Della commedia all’italiana si imprimono a tutta la pièce l’ironia amara e la verbosità dialettale, dal Po (Camillo Grassi nel ruolo del cameriere) al Vesuvio (la vulcanica Irma Ciaramella). Musica (Germano Mazzocchetti) e scenografia (Alessandro Chiti) accompagnano lo svolgersi della vicenda passando dalla musica da camera al belcanto, dal tango alla tarantella in un avvicendarsi di stilizzate e mobili scatole architettoniche bianche a mimare interni ed esterni grazie al variare dei colori proiettati sullo sfondo stile Bob Wilson.
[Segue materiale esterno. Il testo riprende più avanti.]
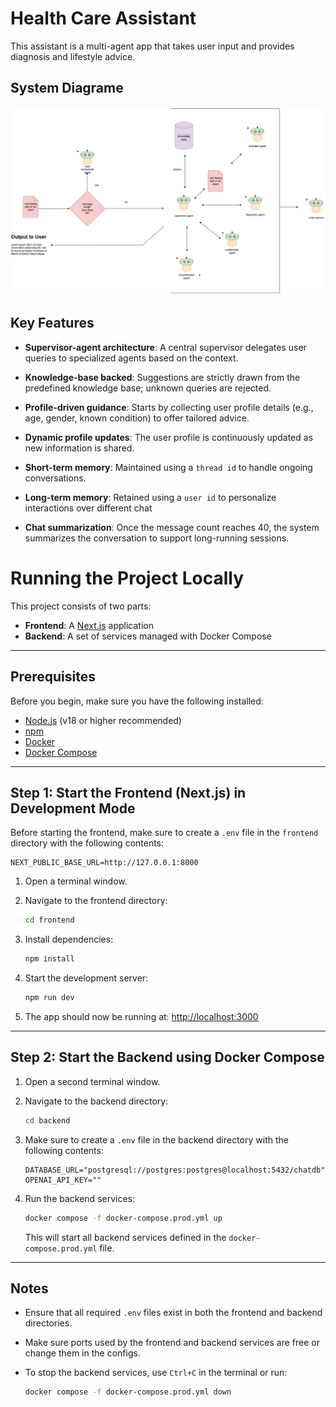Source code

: # Health Care Assistant

This assistant is a multi-agent app that takes user input and provides diagnosis and lifestyle advice.

## System Diagrame

![System Diagrame](./system_diag.png)


## Key Features

* **Supervisor-agent architecture**: A central supervisor delegates user queries to specialized agents based on the context.

* **Knowledge-base backed**: Suggestions are strictly drawn from the predefined knowledge base; unknown queries are rejected.

* **Profile-driven guidance**: Starts by collecting user profile details (e.g., age, gender, known condition) to offer tailored advice.

* **Dynamic profile updates**: The user profile is continuously updated as new information is shared.

* **Short-term memory**: Maintained using a `thread id` to handle ongoing conversations.

* **Long-term memory**: Retained using a `user id` to personalize interactions over different chat

* **Chat summarization**: Once the message count reaches 40, the system summarizes the conversation to support long-running sessions.






# Running the Project Locally

This project consists of two parts:

* **Frontend**: A [Next.js](https://nextjs.org/) application
* **Backend**: A set of services managed with Docker Compose

---

## Prerequisites

Before you begin, make sure you have the following installed:

* [Node.js](https://nodejs.org/) (v18 or higher recommended)
* [npm](https://www.npmjs.com/)
* [Docker](https://www.docker.com/)
* [Docker Compose](https://docs.docker.com/compose/)

---

## Step 1: Start the Frontend (Next.js) in Development Mode

Before starting the frontend, make sure to create a `.env` file in the `frontend` directory with the following contents:

```env
NEXT_PUBLIC_BASE_URL=http://127.0.0.1:8000
```

1. Open a terminal window.

2. Navigate to the frontend directory:

   ```bash
   cd frontend
   ```

3. Install dependencies:

   ```bash
   npm install
   ```

4. Start the development server:

   ```bash
   npm run dev
   ```

5. The app should now be running at: [http://localhost:3000](http://localhost:3000)

---

## Step 2: Start the Backend using Docker Compose

1. Open a second terminal window.

2. Navigate to the backend directory:

   ```bash
   cd backend
   ```

3. Make sure to create a `.env` file in the backend directory with the following contents:

   ```env
   DATABASE_URL="postgresql://postgres:postgres@localhost:5432/chatdb"
   OPENAI_API_KEY=""
   ```

4. Run the backend services:

   ```bash
   docker compose -f docker-compose.prod.yml up
   ```

   This will start all backend services defined in the `docker-compose.prod.yml` file.

---

## Notes

* Ensure that all required `.env` files exist in both the frontend and backend directories.
* Make sure ports used by the frontend and backend services are free or change them in the configs.
* To stop the backend services, use `Ctrl+C` in the terminal or run:

  ```bash
  docker compose -f docker-compose.prod.yml down
  ```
Spalla perfetta, Andrea Monno è Ciccio, la recluta incaricata di accompagnare il malandato capitano. Le dinamiche della coppia comica capitano-recluta riflettono quelle del classico Don Chisciotte-Sancho Panza, oppure del – citato – Lazarillo de Tormes, vagabondo della Spagna di Carlo V che offre i suoi servigi a un mendicante cieco. O, ancora, del più recente – ma già classico – duo cinematografico François Cluzet-Omar Sy in Quasi amici. Dietro la maschera comica, il viaggio rivela la sua duplice, profonda, essenza: rivincita per Fausto e rito di iniziazione per Ciccio. L’uno abbandona il risentimento, l’altro la spensierata fiducia nel prossimo, imparando a leggere tra le righe di una fidanzata infedele e di un bisbetico incorreggibile. Carpisce segreti e consigli del navigato capitano che lascia un’eredità fatta di aforismi, massime filosofiche, motti di spirito: «Amico è una persona che ti conosce fino in fondo e nonostante questo ti vuole bene», «La realtà è soggettiva, ognuno la vede come vuole e qualcuno non la vede proprio (e anche quella è una scelta)». Si cresce chiamando all’appello sensi, intelletto e humour. Come Ciccio, così il pubblico. Nella vita come a teatro, la regola aurea recita: provare compassione e cambiare punto di vista.